[[ Data provided open ]]

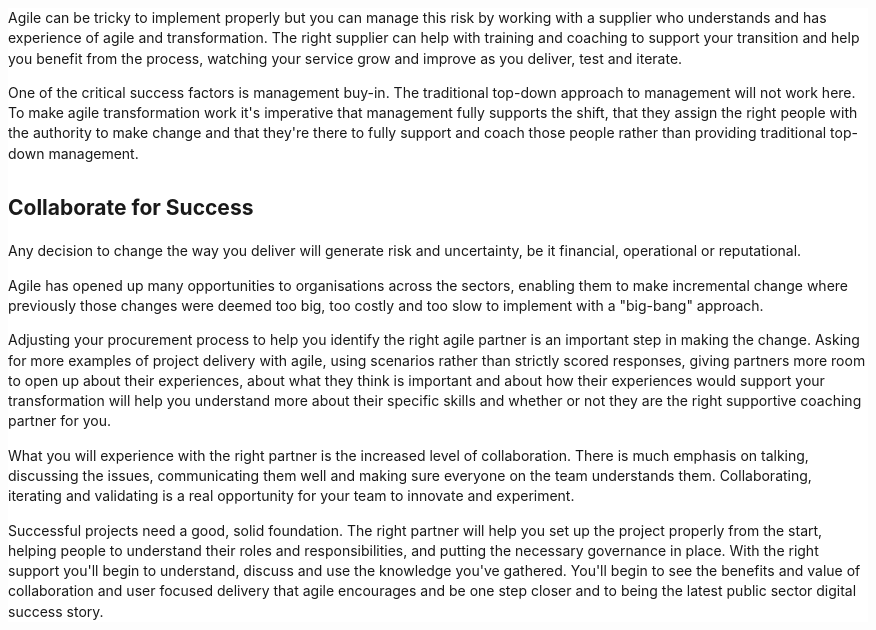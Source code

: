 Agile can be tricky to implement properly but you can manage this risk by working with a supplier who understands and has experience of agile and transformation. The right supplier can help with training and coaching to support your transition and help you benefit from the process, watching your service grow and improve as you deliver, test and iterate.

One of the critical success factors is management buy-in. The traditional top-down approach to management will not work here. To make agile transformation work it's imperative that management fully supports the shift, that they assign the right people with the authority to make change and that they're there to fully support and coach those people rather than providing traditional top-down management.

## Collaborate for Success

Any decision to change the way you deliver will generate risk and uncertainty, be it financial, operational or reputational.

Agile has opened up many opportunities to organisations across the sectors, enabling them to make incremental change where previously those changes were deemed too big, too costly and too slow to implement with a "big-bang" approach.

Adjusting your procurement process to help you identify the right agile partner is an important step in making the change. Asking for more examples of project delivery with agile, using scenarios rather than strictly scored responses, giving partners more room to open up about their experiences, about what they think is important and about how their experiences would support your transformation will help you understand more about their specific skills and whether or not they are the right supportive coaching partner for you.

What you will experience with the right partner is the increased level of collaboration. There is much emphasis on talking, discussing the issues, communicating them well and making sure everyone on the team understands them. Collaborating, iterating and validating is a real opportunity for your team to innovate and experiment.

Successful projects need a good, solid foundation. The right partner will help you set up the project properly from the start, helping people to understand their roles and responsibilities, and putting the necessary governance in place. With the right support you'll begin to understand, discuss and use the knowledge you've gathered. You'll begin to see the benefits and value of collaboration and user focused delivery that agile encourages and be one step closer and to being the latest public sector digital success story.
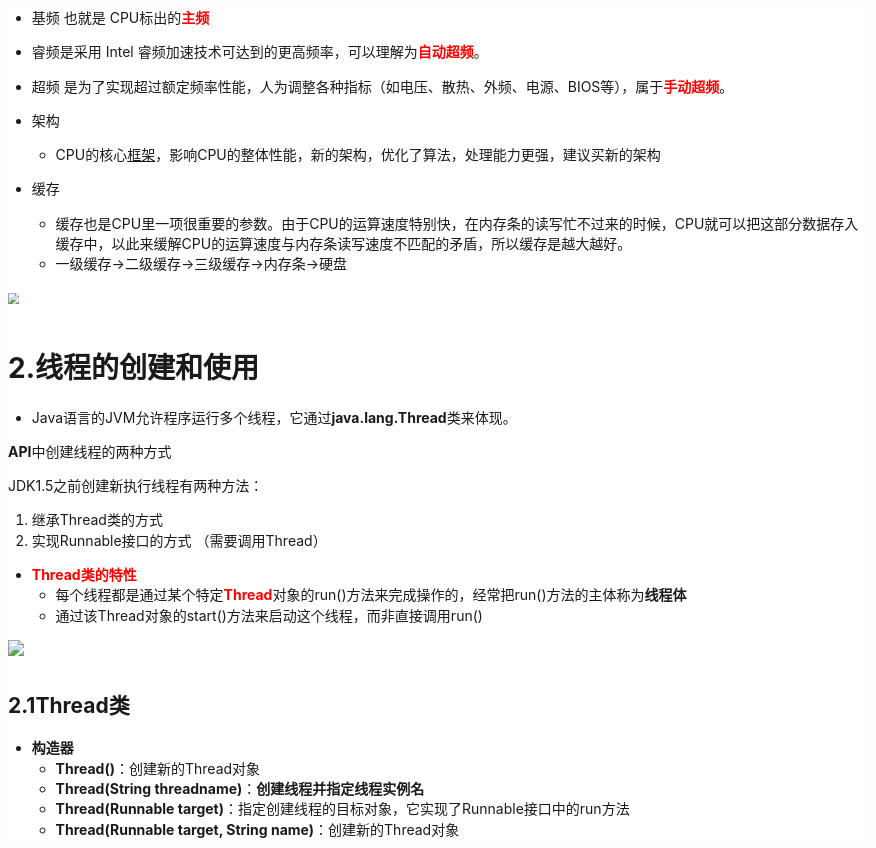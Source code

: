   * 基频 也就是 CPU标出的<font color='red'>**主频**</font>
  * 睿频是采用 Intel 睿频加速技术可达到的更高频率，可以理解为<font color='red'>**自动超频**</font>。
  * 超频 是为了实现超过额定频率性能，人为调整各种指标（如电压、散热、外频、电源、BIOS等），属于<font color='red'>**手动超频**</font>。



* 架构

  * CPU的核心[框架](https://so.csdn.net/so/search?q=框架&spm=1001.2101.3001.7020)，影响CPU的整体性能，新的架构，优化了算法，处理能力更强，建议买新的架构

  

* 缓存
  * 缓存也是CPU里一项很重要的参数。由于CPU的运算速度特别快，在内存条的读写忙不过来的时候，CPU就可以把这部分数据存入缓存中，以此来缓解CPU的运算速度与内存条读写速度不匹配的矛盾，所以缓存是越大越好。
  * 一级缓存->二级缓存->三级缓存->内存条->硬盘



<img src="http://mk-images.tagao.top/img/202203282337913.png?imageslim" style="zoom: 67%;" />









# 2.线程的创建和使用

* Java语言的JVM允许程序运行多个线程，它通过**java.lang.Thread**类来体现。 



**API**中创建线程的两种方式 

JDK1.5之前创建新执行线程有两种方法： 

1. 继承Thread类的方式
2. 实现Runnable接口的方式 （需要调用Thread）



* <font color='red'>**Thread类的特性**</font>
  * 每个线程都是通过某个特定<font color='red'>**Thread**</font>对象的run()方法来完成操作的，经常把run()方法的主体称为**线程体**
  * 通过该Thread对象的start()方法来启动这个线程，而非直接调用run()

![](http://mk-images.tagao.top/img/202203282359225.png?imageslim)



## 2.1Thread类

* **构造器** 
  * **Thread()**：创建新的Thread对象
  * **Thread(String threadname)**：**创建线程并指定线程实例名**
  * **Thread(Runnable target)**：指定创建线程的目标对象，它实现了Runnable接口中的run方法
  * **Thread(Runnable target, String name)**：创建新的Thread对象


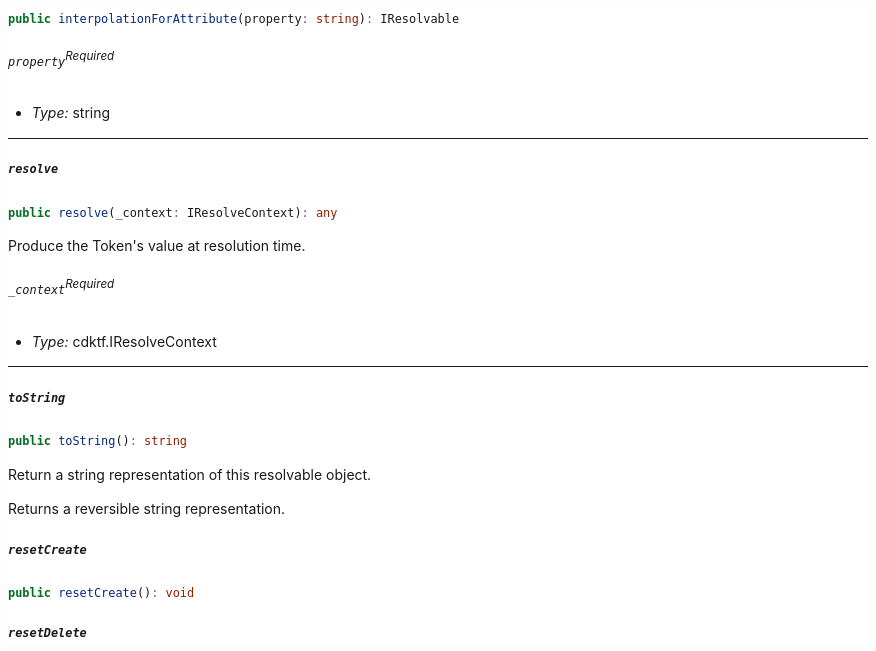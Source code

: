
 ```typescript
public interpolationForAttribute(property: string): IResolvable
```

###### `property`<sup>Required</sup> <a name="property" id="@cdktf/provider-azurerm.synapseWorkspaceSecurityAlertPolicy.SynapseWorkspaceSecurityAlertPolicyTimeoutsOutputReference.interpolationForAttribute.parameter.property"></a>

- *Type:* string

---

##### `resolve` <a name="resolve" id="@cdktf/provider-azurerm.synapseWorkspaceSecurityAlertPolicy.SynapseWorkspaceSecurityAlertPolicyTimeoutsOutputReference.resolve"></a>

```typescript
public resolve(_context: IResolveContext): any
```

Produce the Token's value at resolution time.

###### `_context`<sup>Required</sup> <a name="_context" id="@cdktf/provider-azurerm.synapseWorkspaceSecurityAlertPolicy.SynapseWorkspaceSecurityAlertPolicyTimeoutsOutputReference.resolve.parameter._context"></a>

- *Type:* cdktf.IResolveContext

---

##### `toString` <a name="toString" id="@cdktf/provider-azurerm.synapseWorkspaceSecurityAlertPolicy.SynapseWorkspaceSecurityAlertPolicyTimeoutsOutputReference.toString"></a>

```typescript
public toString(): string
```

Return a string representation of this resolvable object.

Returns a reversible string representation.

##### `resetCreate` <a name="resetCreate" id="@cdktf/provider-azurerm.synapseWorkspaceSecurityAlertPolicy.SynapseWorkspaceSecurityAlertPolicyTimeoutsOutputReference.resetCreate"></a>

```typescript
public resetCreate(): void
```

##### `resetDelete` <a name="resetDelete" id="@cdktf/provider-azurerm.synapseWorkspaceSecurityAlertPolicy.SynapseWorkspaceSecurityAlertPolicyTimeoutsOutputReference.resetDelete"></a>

[[ Data provided closed ]]

Problem: Restating the data word for word is the task, and pictures are to be omitted.

Worked solution:
Source code

: Agile can be tricky to implement properly but you can manage this risk by working with a supplier who understands and has experience of agile and transformation. The right supplier can help with training and coaching to support your transition and help you benefit from the process, watching your service grow and improve as you deliver, test and iterate.

One of the critical success factors is management buy-in. The traditional top-down approach to management will not work here. To make agile transformation work it's imperative that management fully supports the shift, that they assign the right people with the authority to make change and that they're there to fully support and coach those people rather than providing traditional top-down management.

## Collaborate for Success

Any decision to change the way you deliver will generate risk and uncertainty, be it financial, operational or reputational.

Agile has opened up many opportunities to organisations across the sectors, enabling them to make incremental change where previously those changes were deemed too big, too costly and too slow to implement with a "big-bang" approach.

Adjusting your procurement process to help you identify the right agile partner is an important step in making the change. Asking for more examples of project delivery with agile, using scenarios rather than strictly scored responses, giving partners more room to open up about their experiences, about what they think is important and about how their experiences would support your transformation will help you understand more about their specific skills and whether or not they are the right supportive coaching partner for you.

What you will experience with the right partner is the increased level of collaboration. There is much emphasis on talking, discussing the issues, communicating them well and making sure everyone on the team understands them. Collaborating, iterating and validating is a real opportunity for your team to innovate and experiment.

Successful projects need a good, solid foundation. The right partner will help you set up the project properly from the start, helping people to understand their roles and responsibilities, and putting the necessary governance in place. With the right support you'll begin to understand, discuss and use the knowledge you've gathered. You'll begin to see the benefits and value of collaboration and user focused delivery that agile encourages and be one step closer and to being the latest public sector digital success story.
Source code

:   * 基频 也就是 CPU标出的<font color='red'>**主频**</font>
  * 睿频是采用 Intel 睿频加速技术可达到的更高频率，可以理解为<font color='red'>**自动超频**</font>。
  * 超频 是为了实现超过额定频率性能，人为调整各种指标（如电压、散热、外频、电源、BIOS等），属于<font color='red'>**手动超频**</font>。



* 架构

  * CPU的核心[框架](https://so.csdn.net/so/search?q=框架&spm=1001.2101.3001.7020)，影响CPU的整体性能，新的架构，优化了算法，处理能力更强，建议买新的架构

  

* 缓存
  * 缓存也是CPU里一项很重要的参数。由于CPU的运算速度特别快，在内存条的读写忙不过来的时候，CPU就可以把这部分数据存入缓存中，以此来缓解CPU的运算速度与内存条读写速度不匹配的矛盾，所以缓存是越大越好。
  * 一级缓存->二级缓存->三级缓存->内存条->硬盘



<img src="http://mk-images.tagao.top/img/202203282337913.png?imageslim" style="zoom: 67%;" />









# 2.线程的创建和使用

* Java语言的JVM允许程序运行多个线程，它通过**java.lang.Thread**类来体现。 



**API**中创建线程的两种方式 

JDK1.5之前创建新执行线程有两种方法： 

1. 继承Thread类的方式
2. 实现Runnable接口的方式 （需要调用Thread）



* <font color='red'>**Thread类的特性**</font>
  * 每个线程都是通过某个特定<font color='red'>**Thread**</font>对象的run()方法来完成操作的，经常把run()方法的主体称为**线程体**
  * 通过该Thread对象的start()方法来启动这个线程，而非直接调用run()

![](http://mk-images.tagao.top/img/202203282359225.png?imageslim)



## 2.1Thread类

* **构造器** 
  * **Thread()**：创建新的Thread对象
  * **Thread(String threadname)**：**创建线程并指定线程实例名**
  * **Thread(Runnable target)**：指定创建线程的目标对象，它实现了Runnable接口中的run方法
  * **Thread(Runnable target, String name)**：创建新的Thread对象


Source code

:
 ```typescript
public interpolationForAttribute(property: string): IResolvable
```

###### `property`<sup>Required</sup> <a name="property" id="@cdktf/provider-azurerm.synapseWorkspaceSecurityAlertPolicy.SynapseWorkspaceSecurityAlertPolicyTimeoutsOutputReference.interpolationForAttribute.parameter.property"></a>

- *Type:* string

---

##### `resolve` <a name="resolve" id="@cdktf/provider-azurerm.synapseWorkspaceSecurityAlertPolicy.SynapseWorkspaceSecurityAlertPolicyTimeoutsOutputReference.resolve"></a>

```typescript
public resolve(_context: IResolveContext): any
```

Produce the Token's value at resolution time.

###### `_context`<sup>Required</sup> <a name="_context" id="@cdktf/provider-azurerm.synapseWorkspaceSecurityAlertPolicy.SynapseWorkspaceSecurityAlertPolicyTimeoutsOutputReference.resolve.parameter._context"></a>

- *Type:* cdktf.IResolveContext

---

##### `toString` <a name="toString" id="@cdktf/provider-azurerm.synapseWorkspaceSecurityAlertPolicy.SynapseWorkspaceSecurityAlertPolicyTimeoutsOutputReference.toString"></a>

```typescript
public toString(): string
```

Return a string representation of this resolvable object.

Returns a reversible string representation.

##### `resetCreate` <a name="resetCreate" id="@cdktf/provider-azurerm.synapseWorkspaceSecurityAlertPolicy.SynapseWorkspaceSecurityAlertPolicyTimeoutsOutputReference.resetCreate"></a>

```typescript
public resetCreate(): void
```

##### `resetDelete` <a name="resetDelete" id="@cdktf/provider-azurerm.synapseWorkspaceSecurityAlertPolicy.SynapseWorkspaceSecurityAlertPolicyTimeoutsOutputReference.resetDelete"></a>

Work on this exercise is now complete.